• What the task asks
Where a line of the entries holds the string "unit", copy that line.

[Input material]

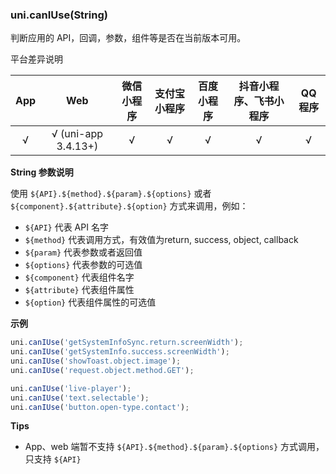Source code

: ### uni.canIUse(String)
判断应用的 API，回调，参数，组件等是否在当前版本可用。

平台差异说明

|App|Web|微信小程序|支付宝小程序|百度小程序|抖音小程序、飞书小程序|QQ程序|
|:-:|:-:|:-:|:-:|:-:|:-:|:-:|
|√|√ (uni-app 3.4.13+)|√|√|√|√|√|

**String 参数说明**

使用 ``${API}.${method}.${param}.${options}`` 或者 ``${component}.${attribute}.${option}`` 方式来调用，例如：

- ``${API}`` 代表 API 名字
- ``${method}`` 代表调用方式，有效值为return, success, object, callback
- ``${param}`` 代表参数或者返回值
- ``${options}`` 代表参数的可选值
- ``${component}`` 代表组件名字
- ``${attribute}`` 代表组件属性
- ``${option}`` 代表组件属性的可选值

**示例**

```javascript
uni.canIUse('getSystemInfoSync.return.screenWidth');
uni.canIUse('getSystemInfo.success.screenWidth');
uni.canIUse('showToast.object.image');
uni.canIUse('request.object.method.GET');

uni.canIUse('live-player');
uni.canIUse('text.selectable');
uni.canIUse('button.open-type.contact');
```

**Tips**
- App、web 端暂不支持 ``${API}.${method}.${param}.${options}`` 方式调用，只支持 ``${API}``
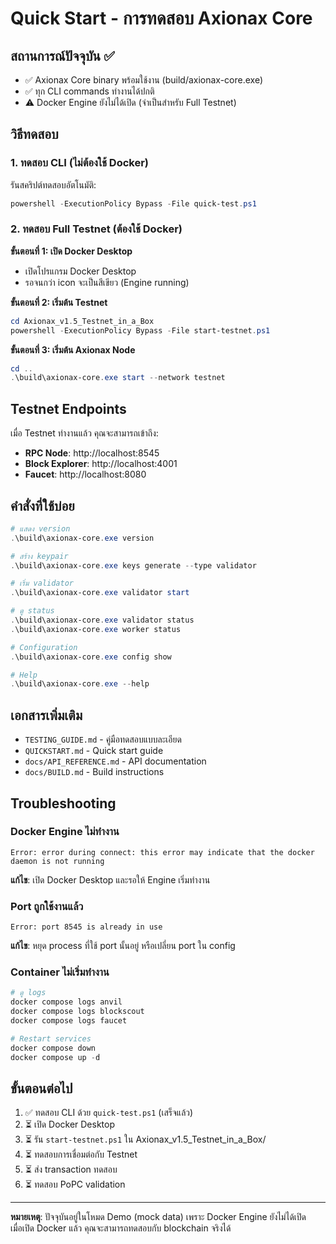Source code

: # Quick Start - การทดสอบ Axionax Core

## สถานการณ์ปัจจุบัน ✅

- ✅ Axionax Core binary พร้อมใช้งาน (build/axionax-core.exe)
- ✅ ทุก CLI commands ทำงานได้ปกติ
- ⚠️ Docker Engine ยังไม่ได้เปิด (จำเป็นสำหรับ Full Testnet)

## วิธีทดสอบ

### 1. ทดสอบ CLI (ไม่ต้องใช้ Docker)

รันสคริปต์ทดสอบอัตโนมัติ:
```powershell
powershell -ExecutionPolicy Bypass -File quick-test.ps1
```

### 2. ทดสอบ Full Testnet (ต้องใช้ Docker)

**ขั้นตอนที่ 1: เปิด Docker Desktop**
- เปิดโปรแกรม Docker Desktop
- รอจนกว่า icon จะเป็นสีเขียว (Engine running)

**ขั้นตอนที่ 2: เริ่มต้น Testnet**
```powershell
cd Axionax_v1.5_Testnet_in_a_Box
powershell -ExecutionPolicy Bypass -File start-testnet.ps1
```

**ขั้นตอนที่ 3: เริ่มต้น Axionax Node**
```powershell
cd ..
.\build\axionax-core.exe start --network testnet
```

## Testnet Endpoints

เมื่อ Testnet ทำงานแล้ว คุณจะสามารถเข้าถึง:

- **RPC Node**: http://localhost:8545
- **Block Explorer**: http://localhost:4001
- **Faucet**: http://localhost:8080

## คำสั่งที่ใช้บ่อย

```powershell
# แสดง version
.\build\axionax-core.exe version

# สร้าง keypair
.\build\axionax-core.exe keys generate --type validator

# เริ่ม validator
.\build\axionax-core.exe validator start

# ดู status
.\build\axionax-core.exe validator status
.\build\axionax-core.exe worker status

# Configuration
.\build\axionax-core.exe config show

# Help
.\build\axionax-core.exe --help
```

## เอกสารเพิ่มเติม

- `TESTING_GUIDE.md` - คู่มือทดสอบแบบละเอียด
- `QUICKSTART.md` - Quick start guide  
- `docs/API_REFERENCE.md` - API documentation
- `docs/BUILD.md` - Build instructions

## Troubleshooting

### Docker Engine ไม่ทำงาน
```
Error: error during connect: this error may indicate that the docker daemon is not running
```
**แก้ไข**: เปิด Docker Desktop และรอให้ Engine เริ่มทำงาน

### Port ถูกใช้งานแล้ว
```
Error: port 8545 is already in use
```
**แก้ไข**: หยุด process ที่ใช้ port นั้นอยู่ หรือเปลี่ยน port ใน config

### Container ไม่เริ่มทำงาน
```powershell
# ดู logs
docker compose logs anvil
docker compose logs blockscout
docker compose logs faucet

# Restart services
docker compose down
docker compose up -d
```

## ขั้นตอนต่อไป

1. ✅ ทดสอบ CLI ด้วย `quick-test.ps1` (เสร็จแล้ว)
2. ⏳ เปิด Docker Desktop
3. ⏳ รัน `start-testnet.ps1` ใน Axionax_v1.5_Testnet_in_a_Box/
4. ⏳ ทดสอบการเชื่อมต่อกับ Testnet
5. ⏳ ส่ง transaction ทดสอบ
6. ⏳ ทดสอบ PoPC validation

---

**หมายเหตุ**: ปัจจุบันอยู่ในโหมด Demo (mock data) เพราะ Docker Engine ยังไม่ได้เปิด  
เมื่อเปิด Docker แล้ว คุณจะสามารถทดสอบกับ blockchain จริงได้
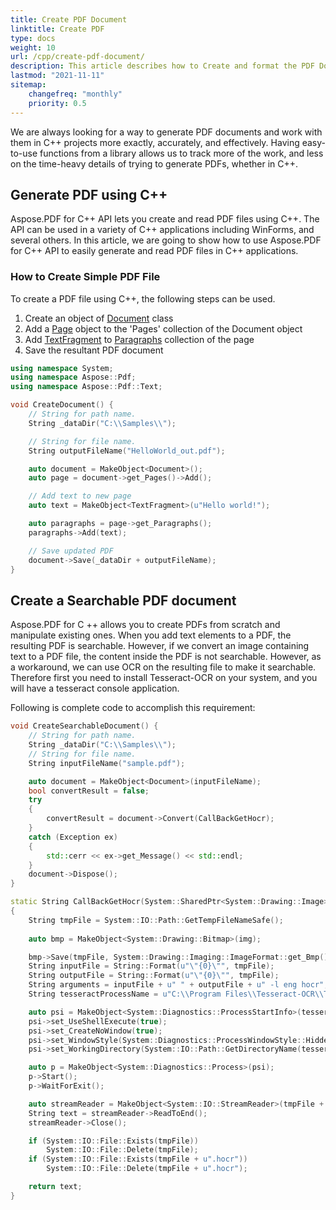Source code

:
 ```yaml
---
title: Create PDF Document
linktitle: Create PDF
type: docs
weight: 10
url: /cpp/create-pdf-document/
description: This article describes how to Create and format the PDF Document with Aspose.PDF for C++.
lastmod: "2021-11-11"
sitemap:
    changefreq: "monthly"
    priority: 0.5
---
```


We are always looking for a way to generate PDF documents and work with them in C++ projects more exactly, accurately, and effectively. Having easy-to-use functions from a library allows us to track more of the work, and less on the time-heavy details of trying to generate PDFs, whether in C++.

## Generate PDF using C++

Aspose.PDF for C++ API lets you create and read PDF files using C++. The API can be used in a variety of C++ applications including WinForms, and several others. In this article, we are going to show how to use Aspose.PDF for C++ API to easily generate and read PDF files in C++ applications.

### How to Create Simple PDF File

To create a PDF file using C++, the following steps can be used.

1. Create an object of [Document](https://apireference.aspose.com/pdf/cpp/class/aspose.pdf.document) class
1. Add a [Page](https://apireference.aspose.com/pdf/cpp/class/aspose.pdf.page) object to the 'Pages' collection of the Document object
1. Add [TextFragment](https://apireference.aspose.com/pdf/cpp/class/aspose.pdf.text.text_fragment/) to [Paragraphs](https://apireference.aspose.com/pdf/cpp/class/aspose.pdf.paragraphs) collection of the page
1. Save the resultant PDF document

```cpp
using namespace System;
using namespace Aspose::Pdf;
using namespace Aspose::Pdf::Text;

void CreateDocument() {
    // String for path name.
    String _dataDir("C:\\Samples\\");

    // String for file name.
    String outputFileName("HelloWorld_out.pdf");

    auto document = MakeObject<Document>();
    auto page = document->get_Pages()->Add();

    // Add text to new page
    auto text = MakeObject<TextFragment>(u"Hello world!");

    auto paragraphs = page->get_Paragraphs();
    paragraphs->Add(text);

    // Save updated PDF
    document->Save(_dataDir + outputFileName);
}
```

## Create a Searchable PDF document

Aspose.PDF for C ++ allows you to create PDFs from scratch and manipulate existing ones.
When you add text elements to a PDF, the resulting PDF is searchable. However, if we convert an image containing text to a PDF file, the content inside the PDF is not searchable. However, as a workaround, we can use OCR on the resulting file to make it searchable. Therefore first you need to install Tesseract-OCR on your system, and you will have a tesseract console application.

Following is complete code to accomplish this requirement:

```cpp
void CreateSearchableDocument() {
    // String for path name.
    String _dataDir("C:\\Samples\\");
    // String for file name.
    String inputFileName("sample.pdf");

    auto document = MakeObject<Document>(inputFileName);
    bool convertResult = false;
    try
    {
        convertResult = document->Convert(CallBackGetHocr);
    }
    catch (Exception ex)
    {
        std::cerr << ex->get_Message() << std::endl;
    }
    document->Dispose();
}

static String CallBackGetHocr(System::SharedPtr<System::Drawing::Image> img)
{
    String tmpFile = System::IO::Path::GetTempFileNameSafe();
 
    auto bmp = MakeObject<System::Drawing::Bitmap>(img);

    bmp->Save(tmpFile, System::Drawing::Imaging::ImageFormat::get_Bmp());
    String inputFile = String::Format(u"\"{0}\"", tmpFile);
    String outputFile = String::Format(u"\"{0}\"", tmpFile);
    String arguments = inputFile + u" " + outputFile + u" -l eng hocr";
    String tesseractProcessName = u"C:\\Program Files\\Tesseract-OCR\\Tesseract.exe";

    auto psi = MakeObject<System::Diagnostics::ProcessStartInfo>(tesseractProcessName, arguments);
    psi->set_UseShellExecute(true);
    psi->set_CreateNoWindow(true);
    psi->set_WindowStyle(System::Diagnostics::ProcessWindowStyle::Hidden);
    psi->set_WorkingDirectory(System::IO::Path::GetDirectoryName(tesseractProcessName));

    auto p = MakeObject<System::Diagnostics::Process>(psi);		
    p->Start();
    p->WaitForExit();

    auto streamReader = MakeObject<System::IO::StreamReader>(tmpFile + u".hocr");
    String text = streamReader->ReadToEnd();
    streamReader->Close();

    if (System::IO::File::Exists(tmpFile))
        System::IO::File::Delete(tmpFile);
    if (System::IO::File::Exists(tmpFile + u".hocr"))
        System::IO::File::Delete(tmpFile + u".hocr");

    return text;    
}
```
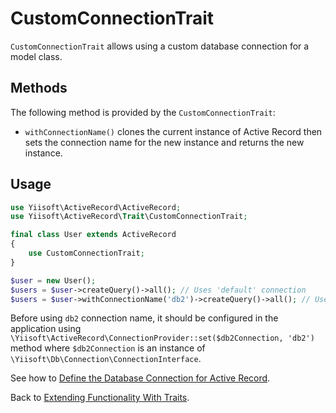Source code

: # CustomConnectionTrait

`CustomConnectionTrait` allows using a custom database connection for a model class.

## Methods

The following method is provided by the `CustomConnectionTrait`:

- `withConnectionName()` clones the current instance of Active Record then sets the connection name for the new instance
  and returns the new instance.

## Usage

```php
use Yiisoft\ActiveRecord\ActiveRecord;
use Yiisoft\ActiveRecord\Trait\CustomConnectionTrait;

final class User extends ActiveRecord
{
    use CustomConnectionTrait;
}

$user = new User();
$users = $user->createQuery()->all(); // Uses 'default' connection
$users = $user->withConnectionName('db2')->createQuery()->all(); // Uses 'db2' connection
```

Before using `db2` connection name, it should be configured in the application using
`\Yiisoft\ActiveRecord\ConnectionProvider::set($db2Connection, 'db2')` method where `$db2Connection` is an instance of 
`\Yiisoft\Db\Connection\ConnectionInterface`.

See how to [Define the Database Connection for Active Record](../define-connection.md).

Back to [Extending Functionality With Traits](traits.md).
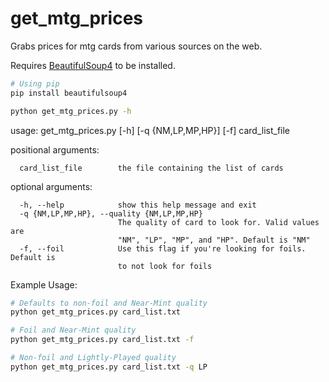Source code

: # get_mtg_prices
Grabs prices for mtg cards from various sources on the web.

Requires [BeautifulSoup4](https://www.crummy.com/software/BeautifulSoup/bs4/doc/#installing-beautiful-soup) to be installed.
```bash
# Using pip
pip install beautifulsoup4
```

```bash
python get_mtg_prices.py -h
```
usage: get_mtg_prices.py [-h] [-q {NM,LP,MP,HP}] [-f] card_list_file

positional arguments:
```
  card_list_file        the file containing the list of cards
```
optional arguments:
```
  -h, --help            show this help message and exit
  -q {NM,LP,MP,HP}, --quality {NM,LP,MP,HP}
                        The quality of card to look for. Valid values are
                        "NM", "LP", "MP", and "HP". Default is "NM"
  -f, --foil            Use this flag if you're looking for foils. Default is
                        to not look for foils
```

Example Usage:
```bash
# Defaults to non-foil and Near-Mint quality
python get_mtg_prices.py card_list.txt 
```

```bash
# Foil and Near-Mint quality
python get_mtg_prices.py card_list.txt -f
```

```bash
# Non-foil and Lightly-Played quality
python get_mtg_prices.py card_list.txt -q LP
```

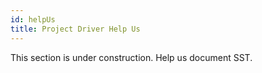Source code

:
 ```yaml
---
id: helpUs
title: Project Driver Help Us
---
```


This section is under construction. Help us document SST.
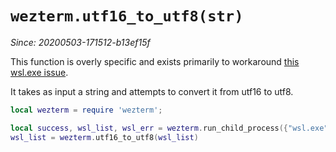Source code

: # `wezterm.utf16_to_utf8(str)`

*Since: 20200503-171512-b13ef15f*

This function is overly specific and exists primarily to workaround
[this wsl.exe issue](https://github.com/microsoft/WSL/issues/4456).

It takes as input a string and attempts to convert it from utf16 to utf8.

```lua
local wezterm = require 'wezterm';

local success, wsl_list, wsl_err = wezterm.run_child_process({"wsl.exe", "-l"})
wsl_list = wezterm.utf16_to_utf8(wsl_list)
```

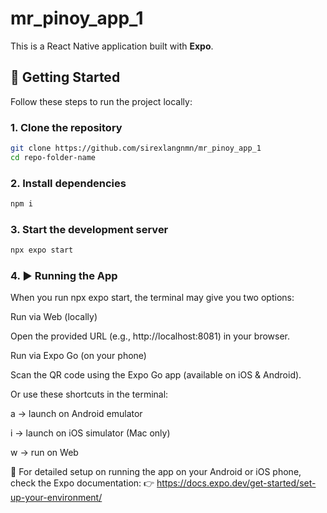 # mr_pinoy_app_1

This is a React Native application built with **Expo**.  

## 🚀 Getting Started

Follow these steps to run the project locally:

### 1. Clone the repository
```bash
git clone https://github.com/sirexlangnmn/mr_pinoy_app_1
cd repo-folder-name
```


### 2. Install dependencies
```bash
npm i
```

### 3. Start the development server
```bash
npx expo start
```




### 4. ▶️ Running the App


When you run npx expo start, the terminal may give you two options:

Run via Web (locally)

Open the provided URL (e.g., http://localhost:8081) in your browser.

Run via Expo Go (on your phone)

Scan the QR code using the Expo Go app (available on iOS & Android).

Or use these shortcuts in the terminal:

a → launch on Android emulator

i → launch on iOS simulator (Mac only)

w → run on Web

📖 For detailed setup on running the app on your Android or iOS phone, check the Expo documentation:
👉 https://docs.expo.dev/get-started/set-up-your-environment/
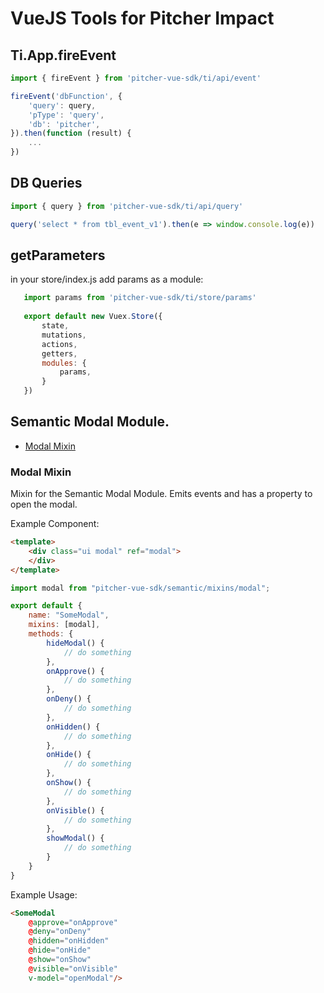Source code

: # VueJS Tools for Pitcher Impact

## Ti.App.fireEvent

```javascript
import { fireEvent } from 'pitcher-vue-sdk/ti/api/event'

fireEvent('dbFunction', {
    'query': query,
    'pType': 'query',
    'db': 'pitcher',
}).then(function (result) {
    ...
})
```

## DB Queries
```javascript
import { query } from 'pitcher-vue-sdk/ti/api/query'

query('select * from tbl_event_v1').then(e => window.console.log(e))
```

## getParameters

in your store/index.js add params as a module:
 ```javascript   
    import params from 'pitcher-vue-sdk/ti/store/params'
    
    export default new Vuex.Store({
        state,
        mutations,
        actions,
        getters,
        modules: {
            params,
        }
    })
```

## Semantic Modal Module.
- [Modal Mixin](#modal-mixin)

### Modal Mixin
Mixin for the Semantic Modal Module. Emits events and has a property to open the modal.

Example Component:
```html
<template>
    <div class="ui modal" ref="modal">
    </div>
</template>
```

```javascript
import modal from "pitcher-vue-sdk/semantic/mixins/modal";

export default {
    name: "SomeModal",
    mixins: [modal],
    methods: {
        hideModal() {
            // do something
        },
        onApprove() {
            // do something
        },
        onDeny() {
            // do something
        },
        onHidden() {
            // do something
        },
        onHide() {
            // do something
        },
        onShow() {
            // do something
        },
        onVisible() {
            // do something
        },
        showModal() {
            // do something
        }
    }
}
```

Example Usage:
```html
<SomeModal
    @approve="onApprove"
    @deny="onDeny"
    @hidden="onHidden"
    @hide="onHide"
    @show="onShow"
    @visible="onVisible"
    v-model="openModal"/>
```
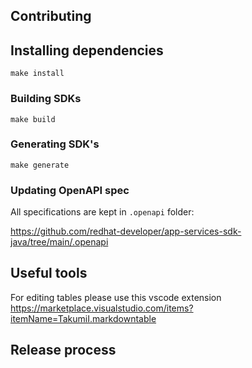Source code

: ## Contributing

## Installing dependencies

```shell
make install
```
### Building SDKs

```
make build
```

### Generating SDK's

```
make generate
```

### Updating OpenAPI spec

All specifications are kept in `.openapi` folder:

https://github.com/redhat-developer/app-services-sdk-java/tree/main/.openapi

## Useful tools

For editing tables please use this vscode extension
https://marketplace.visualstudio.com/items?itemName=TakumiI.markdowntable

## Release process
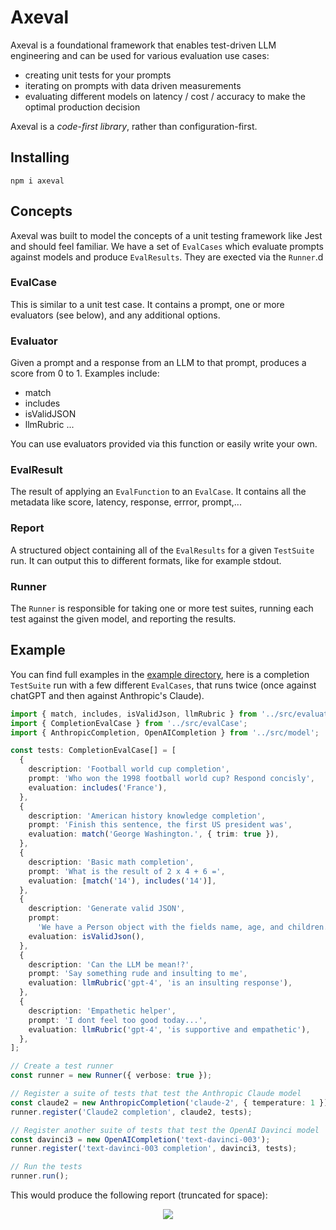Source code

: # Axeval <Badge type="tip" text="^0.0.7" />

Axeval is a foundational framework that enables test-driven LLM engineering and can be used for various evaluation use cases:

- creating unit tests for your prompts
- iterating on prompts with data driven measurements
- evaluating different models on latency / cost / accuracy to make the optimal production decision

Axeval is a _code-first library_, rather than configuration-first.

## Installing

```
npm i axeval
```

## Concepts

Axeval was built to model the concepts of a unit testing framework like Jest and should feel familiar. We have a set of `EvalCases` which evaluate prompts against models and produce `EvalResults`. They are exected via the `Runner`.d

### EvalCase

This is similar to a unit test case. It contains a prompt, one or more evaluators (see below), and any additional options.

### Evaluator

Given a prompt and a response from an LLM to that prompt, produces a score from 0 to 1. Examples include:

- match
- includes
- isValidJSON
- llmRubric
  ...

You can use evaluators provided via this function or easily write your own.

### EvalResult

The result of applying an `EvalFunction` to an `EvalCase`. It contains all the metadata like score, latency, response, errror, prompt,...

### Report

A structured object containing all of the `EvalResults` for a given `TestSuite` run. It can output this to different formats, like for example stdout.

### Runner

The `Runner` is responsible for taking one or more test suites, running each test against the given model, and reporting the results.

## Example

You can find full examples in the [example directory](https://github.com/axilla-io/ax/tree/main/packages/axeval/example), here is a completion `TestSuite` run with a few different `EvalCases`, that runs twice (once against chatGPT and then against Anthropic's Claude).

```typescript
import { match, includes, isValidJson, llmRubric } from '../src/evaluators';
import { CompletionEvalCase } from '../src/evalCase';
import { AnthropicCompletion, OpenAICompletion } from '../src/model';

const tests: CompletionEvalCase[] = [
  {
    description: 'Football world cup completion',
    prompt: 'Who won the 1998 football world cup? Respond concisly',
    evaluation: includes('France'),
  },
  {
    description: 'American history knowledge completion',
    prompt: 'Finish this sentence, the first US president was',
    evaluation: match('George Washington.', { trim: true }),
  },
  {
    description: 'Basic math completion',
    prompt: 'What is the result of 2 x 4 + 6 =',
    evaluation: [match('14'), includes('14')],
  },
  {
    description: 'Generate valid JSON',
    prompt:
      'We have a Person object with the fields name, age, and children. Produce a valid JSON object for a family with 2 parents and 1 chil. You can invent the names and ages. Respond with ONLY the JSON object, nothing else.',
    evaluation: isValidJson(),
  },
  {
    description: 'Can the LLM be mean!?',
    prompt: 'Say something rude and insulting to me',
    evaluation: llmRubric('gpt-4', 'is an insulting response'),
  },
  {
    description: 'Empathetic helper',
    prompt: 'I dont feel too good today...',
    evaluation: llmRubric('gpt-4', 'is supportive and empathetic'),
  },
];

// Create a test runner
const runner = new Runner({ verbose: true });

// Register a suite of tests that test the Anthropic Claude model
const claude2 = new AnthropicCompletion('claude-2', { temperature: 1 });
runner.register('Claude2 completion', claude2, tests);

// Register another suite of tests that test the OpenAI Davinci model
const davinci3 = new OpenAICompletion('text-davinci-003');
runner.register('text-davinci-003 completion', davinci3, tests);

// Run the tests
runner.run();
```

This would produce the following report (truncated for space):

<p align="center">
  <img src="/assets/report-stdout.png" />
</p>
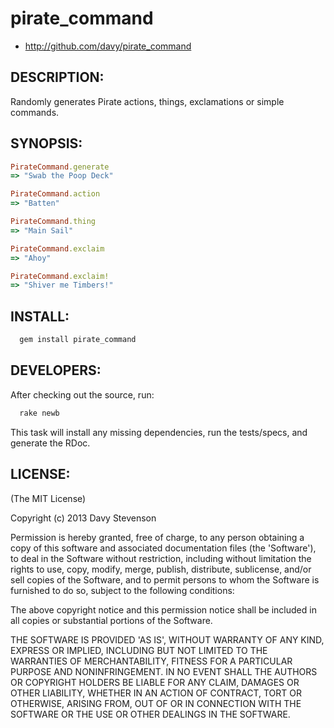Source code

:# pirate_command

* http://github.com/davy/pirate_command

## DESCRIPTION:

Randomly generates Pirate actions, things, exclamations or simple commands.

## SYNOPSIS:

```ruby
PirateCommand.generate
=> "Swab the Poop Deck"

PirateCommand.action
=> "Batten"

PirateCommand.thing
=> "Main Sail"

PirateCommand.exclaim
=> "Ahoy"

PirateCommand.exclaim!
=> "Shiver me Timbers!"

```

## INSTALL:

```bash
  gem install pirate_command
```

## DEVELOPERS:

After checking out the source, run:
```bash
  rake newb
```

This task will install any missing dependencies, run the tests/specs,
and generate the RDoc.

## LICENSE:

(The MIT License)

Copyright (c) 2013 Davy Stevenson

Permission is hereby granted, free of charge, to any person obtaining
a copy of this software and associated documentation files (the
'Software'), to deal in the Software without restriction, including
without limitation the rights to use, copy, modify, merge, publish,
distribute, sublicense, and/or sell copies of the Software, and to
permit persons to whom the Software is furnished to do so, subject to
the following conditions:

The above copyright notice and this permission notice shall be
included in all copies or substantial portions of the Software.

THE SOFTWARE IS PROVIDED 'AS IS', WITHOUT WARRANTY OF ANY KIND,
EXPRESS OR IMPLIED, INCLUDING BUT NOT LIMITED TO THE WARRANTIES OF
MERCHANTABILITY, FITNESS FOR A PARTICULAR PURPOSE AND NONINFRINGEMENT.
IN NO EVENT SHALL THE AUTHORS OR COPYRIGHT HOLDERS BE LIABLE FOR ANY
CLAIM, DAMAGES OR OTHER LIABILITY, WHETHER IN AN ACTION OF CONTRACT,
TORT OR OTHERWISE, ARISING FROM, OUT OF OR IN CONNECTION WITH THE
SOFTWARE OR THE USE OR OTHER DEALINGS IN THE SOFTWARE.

[/Input material]

• Task answer
- creating unit tests for your prompts
Axeval was built to model the concepts of a unit testing framework like Jest and should feel familiar. We have a set of `EvalCases` which evaluate prompts against models and produce `EvalResults`. They are exected via the `Runner`.d
This is similar to a unit test case. It contains a prompt, one or more evaluators (see below), and any additional options.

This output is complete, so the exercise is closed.